Perturbation and Instability
In a 1996 Annals of Statistics paper, Leo Breiman described several undesirable properties that subset selection methods have. I will focus on only one of them: instability. By instability, I mean that small changes in the data can lead to the selection of a different model.
We will investigate this phenomenon through simulations. I will randomly select one observation and change its value for the response variable. I repeat this process 500 times, and I look at the percentage of time each variable was selected in the model. So I am only changing one number in the whole dataset.
forward_pert <- replicate(500, expr = {
sampleID <- sample(nrow(Prostate), size = 1)
Prostate_pert <- Prostate
Prostate_pert$lcavol[sampleID] <- - Prostate_pert$lcavol[sampleID]
null_model <- lm(lcavol ~ 1, data = Prostate_pert)
full_model <- lm(lcavol ~ ., data = Prostate_pert)
forward_model <- step(null_model, scope=list(lower=null_model,
upper=full_model),
direction = "forward", trace = 0)
selected_vars <- names(forward_model$coefficients[-1])

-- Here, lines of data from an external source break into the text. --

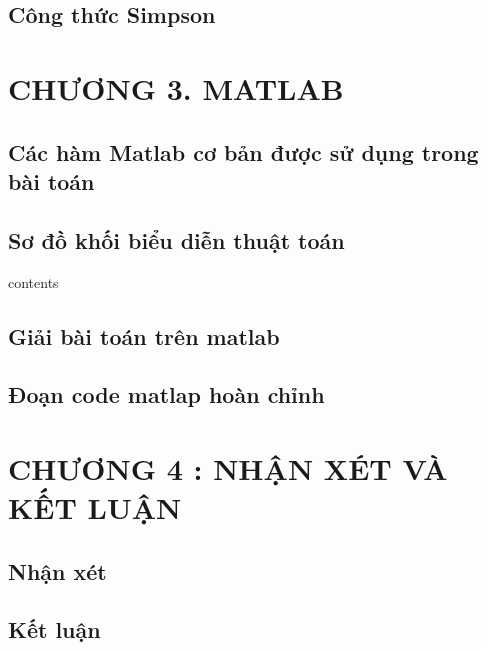 \documentclass[14pt,a4paper]{article}
\begin{document}
\subsection{ Công thức Simpson}
\newpage
\section*{CHƯƠNG 3. MATLAB}
\subsection{ Các hàm Matlab cơ bản được sử dụng trong bài toán}
\subsection{Sơ đồ khối biểu diễn thuật toán}
contents
\subsection{Giải bài toán trên matlab}
\subsection{Đoạn code matlap hoàn chỉnh}
\newpage
\section*{CHƯƠNG 4 : NHẬN XÉT VÀ KẾT LUẬN}
\subsection{  Nhận xét}
\subsection{Kết luận}
\newpage
\end{document}
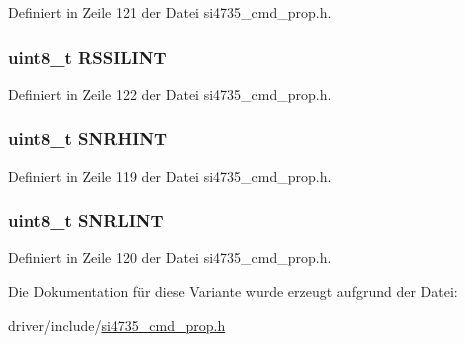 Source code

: Definiert in Zeile 121 der Datei si4735\+\_\+cmd\+\_\+prop.\+h.

\hypertarget{unionfm__rsq__status__resp1_ab4d0978420a010d6e43e4c2e5bca697c}{}
\subsubsection[{R\+S\+S\+I\+L\+I\+N\+T}]{\setlength{\rightskip}{0pt plus 5cm}uint8\+\_\+t R\+S\+S\+I\+L\+I\+N\+T}\label{unionfm__rsq__status__resp1_ab4d0978420a010d6e43e4c2e5bca697c}


Definiert in Zeile 122 der Datei si4735\+\_\+cmd\+\_\+prop.\+h.

\hypertarget{unionfm__rsq__status__resp1_a2cdca35f06dea322da5a107085b827a5}{}
\subsubsection[{S\+N\+R\+H\+I\+N\+T}]{\setlength{\rightskip}{0pt plus 5cm}uint8\+\_\+t S\+N\+R\+H\+I\+N\+T}\label{unionfm__rsq__status__resp1_a2cdca35f06dea322da5a107085b827a5}


Definiert in Zeile 119 der Datei si4735\+\_\+cmd\+\_\+prop.\+h.

\hypertarget{unionfm__rsq__status__resp1_a4c9935138813a5ab2dd82191c1003156}{}
\subsubsection[{S\+N\+R\+L\+I\+N\+T}]{\setlength{\rightskip}{0pt plus 5cm}uint8\+\_\+t S\+N\+R\+L\+I\+N\+T}\label{unionfm__rsq__status__resp1_a4c9935138813a5ab2dd82191c1003156}


Definiert in Zeile 120 der Datei si4735\+\_\+cmd\+\_\+prop.\+h.



Die Dokumentation für diese Variante wurde erzeugt aufgrund der Datei\+:\begin{DoxyCompactItemize}
\item 
driver/include/\hyperlink{si4735__cmd__prop_8h}{si4735\+\_\+cmd\+\_\+prop.\+h}\end{DoxyCompactItemize}
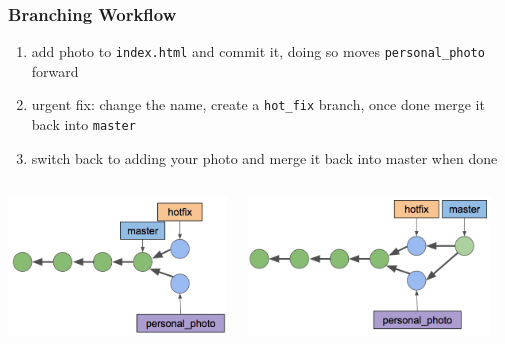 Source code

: \documentclass[12pt]{beamer}
\begin{document}
\begin{frame}
\frametitle{Branching Workflow}
\begin{enumerate}
	\item add photo to \texttt{index.html} and commit it, doing so moves \texttt{personal\_photo} forward
	\item urgent fix: change the name, create a \texttt{hot\_fix} branch, once done merge it back into \texttt{master}
	\item switch back to adding your photo and merge it back into master when done
\end{enumerate}
\begin{columns}
	\begin{column}{0.33\linewidth}
		\includegraphics[width=\linewidth]{branch_2}
	\end{column}
	\begin{column}{0.33\linewidth}
		\includegraphics[width=\linewidth]{branch_3}
	\end{column}
	\begin{column}{0.33\linewidth}

\end{column}
\end{columns}
\end{frame}
\end{document}
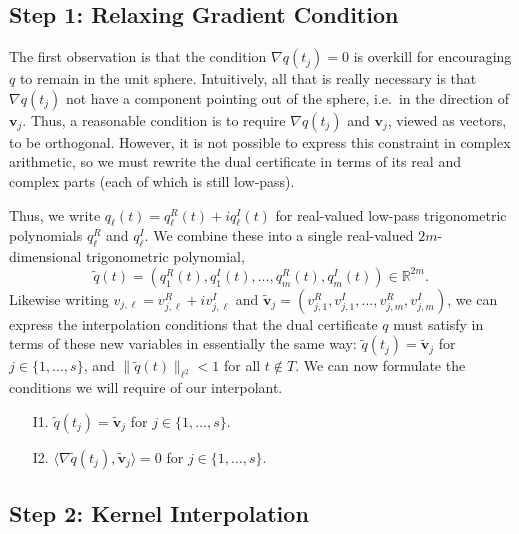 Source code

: \documentclass[11pt]{article}
\newcommand{\ra}{\rangle}
\newcommand{\la}{\langle}
\newcommand{\RR}{\mathbb{R}}
\newcommand{\bv}{\bm v}
\begin{document}
\subsection{Step 1: Relaxing Gradient Condition}

The first observation is that the condition $\nabla q(t_j) = 0$ is overkill for encouraging $q$ to remain in the unit sphere.
Intuitively, all that is really necessary is that $\nabla q(t_j)$ not have a component pointing out of the sphere, i.e.\ in the direction of $\bv_j$.
Thus, a reasonable condition is to require $\nabla q(t_j)$ and $\bv_j$, viewed as vectors, to be orthogonal.
However, it is not possible to express this constraint in complex arithmetic, so we must rewrite the dual certificate in terms of its real and complex parts (each of which is still low-pass).

Thus, we write $q_\ell(t) = q_\ell^R(t) + iq_\ell^I(t)$ for real-valued low-pass trigonometric polynomials $q_\ell^R$ and $q_\ell^I$.
We combine these into a single real-valued $2m$-dimensional trigonometric polynomial,
\begin{equation}
    \tilde{q}(t) = (q_1^R(t), q_1^I(t), \dots, q_m^R(t), q_m^I(t)) \in \RR^{2m}.
\end{equation}
Likewise writing $v_{j, \ell} = v_{j, \ell}^R + iv_{j, \ell}^I$ and $\tilde{\bv}_j = (v_{j, 1}^R, v_{j, 1}^I, \dots, v_{j, m}^R, v_{j, m}^I)$, we can express the interpolation conditions that the dual certificate $q$ must satisfy in terms of these new variables in essentially the same way: $\tilde{q}(t_j) = \tilde{\bv}_j$ for $j \in \{1, \dots, s\}$, and $\|\tilde{q}(t)\|_{\ell^2} < 1$ for all $t \notin T$.
We can now formulate the conditions we will require of our interpolant.
\begin{enumerate}
\item[I1.] $\tilde{q}(t_j) = \tilde{\bv}_j$ for $j \in \{1, \dots, s\}$.
\item[I2.] $\la \nabla \tilde{q}(t_j), \tilde{\bv}_j \ra = 0$ for $j \in \{1, \dots, s\}$.
\end{enumerate}

\subsection{Step 2: Kernel Interpolation}
\end{document}
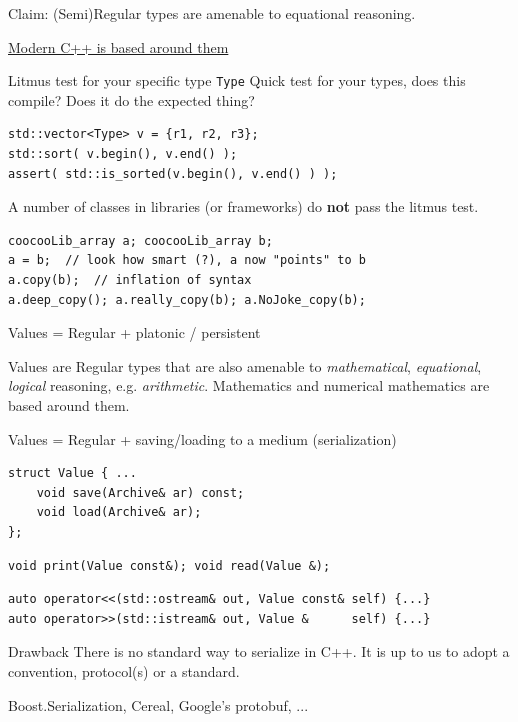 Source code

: \begin{frame}[fragile]{Claim: (Semi)Regular types are amenable to equational reasoning.}

	\underline{Modern C++ is based around them}

	\begin{alertblock}{Litmus test for your specific type \lstinline{Type}}
		Quick test for your types, does this compile? Does it do the expected thing?
\begin{lstlisting}
std::vector<Type> v = {r1, r2, r3};
std::sort( v.begin(), v.end() );
assert( std::is_sorted(v.begin(), v.end() ) );
\end{lstlisting}
\end{alertblock}

A number of classes in libraries (or frameworks) do \textbf{not} pass the litmus test.
\begin{lstlisting}
coocooLib_array a; coocooLib_array b;
a = b;  // look how smart (?), a now "points" to b
a.copy(b);  // inflation of syntax
a.deep_copy(); a.really_copy(b); a.NoJoke_copy(b);
\end{lstlisting}

\end{frame}

\begin{frame}[fragile]{Values = Regular + platonic / persistent}

Values are Regular types that are also amenable to \emph{mathematical}, \emph{equational}, \emph{logical} reasoning, e.g. \emph{arithmetic}.
Mathematics and numerical mathematics are based around them.

\pause

Values = Regular + saving/loading to a medium (serialization)

\begin{lstlisting}
struct Value { ...
	void save(Archive& ar) const;
	void load(Archive& ar);
};
\end{lstlisting}
	\begin{lstlisting}
void print(Value const&); void read(Value &);
\end{lstlisting}
	\begin{lstlisting}
auto operator<<(std::ostream& out, Value const& self) {...}
auto operator>>(std::istream& out, Value &      self) {...}
\end{lstlisting}

	\begin{alertblock}{Drawback}
		There is no standard way to serialize in C++.
		It is up to us to adopt a convention, protocol(s) or a standard.
	\end{alertblock}

	Boost.Serialization, Cereal, Google's protobuf, ...
\end{frame}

names(Prostate) %in% selected_vars
})
rownames(forward_pert) <- names(Prostate)
rowMeans(forward_pert)
## lcavol lweight age lbph svi lcp gleason pgg45
## 0.000 0.006 0.486 0.456 0.066 1.000 0.044 0.054
## lpsa
## 1.000
First, the good news: PSA levels and capsular penetration are always selected by forward selection. However, age and benign prostatic hyperplasia amount are selected only about 50% of the time. And remember that we’re only changing one number!
We can also look at backward selection:
backward_pert <- replicate(500, expr = {
sampleID <- sample(nrow(Prostate), size = 1)
Prostate_pert <- Prostate
Prostate_pert$lcavol[sampleID] <- - Prostate_pert$lcavol[sampleID]

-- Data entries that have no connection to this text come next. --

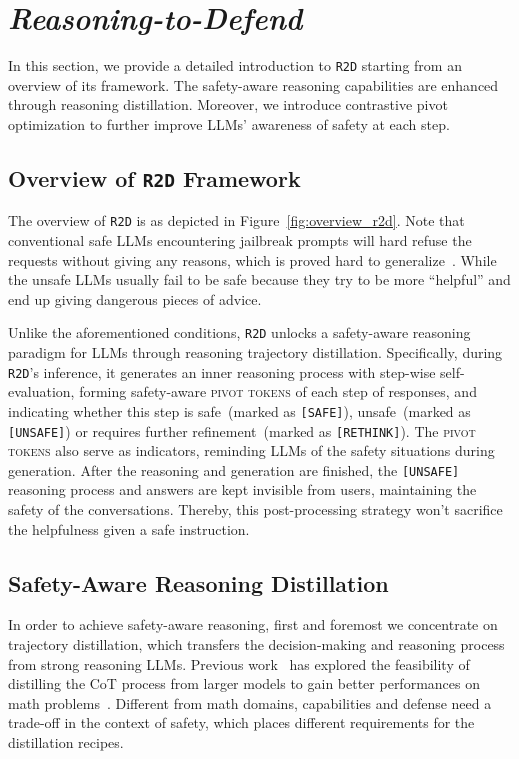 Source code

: \section{\textit{Reasoning-to-Defend}}
In this section, we provide a detailed introduction to \texttt{R2D} starting from an overview of its framework. The safety-aware reasoning capabilities are enhanced through reasoning distillation. Moreover, we introduce contrastive pivot optimization to further improve LLMs' awareness of safety at each step.

\subsection{Overview of \texttt{R2D} Framework}
The overview of \texttt{R2D} is as depicted in Figure~\ref{fig:overview_r2d}.
Note that conventional safe LLMs encountering jailbreak prompts will hard refuse the requests without giving any reasons, which is proved hard to generalize~\cite{andriushchenko2025does}. 
While the unsafe LLMs usually fail to be safe because they try to be more ``helpful'' and end up giving dangerous pieces of advice.

Unlike the aforementioned conditions, \texttt{R2D} unlocks a safety-aware reasoning paradigm for LLMs through reasoning trajectory distillation. Specifically, during \texttt{R2D}'s inference, it generates an inner reasoning process with step-wise self-evaluation, forming safety-aware \textsc{pivot tokens} of each step of responses, and indicating whether this step is safe~(marked as \texttt{[SAFE]}), unsafe~(marked as \texttt{[UNSAFE]}) or requires further refinement~(marked as \texttt{[RETHINK]}). The \textsc{pivot tokens} also serve as indicators, reminding LLMs of the safety situations during generation. After the reasoning and generation are finished, the \texttt{[UNSAFE]} reasoning process and answers are kept invisible from users, maintaining the safety of the conversations. Thereby, this post-processing strategy won't sacrifice the helpfulness given a safe instruction.

\subsection{Safety-Aware Reasoning Distillation}
In order to achieve safety-aware reasoning, first and foremost we concentrate on trajectory distillation, which transfers the decision-making and reasoning process from strong reasoning LLMs. Previous work~\cite{shridhar-etal-2023-distilling, li2024turning} has explored the feasibility of distilling the CoT process from larger models to gain better performances on math problems~\cite{cobbe2021training, hendrycks2021measuring}. Different from math domains, capabilities and defense need a trade-off in the context of safety, which places different requirements for the distillation recipes.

full_model <- lm(lcavol ~ ., data = Prostate_pert)
backward_model <- step(full_model, direction = "backward", trace=0)
selected_vars <- names(backward_model$coefficients[-1])
names(Prostate) %in% selected_vars
})
rownames(backward_pert) <- names(Prostate)
rowMeans(backward_pert)
## lcavol lweight age lbph svi lcp gleason pgg45
## 0.000 0.016 0.772 0.662 0.068 1.000 0.482 0.528
## lpsa
## 1.000
Here the problem is even worse: age is selected 80% of the time, benign prostatic hyperplasia amount is selected two times out of three, and both gleason score variables are selected only half the time.
Penalization methods
This instability issue is common to every subset selection methods (stepwise selection is another such method). This is essentially a consequence of their discrete nature.
Another approach to model selection is based on regularization/penalization procedures, such as lasso and elastic net. These approaches search through the lattice of all possible models using one or two continuous parameters. As such, they are typically less sensitive to perturbations of the data. This was already pointed out by Breiman in his discussion of ridge regression (which is not a model selection method, but it is a regularization procedure).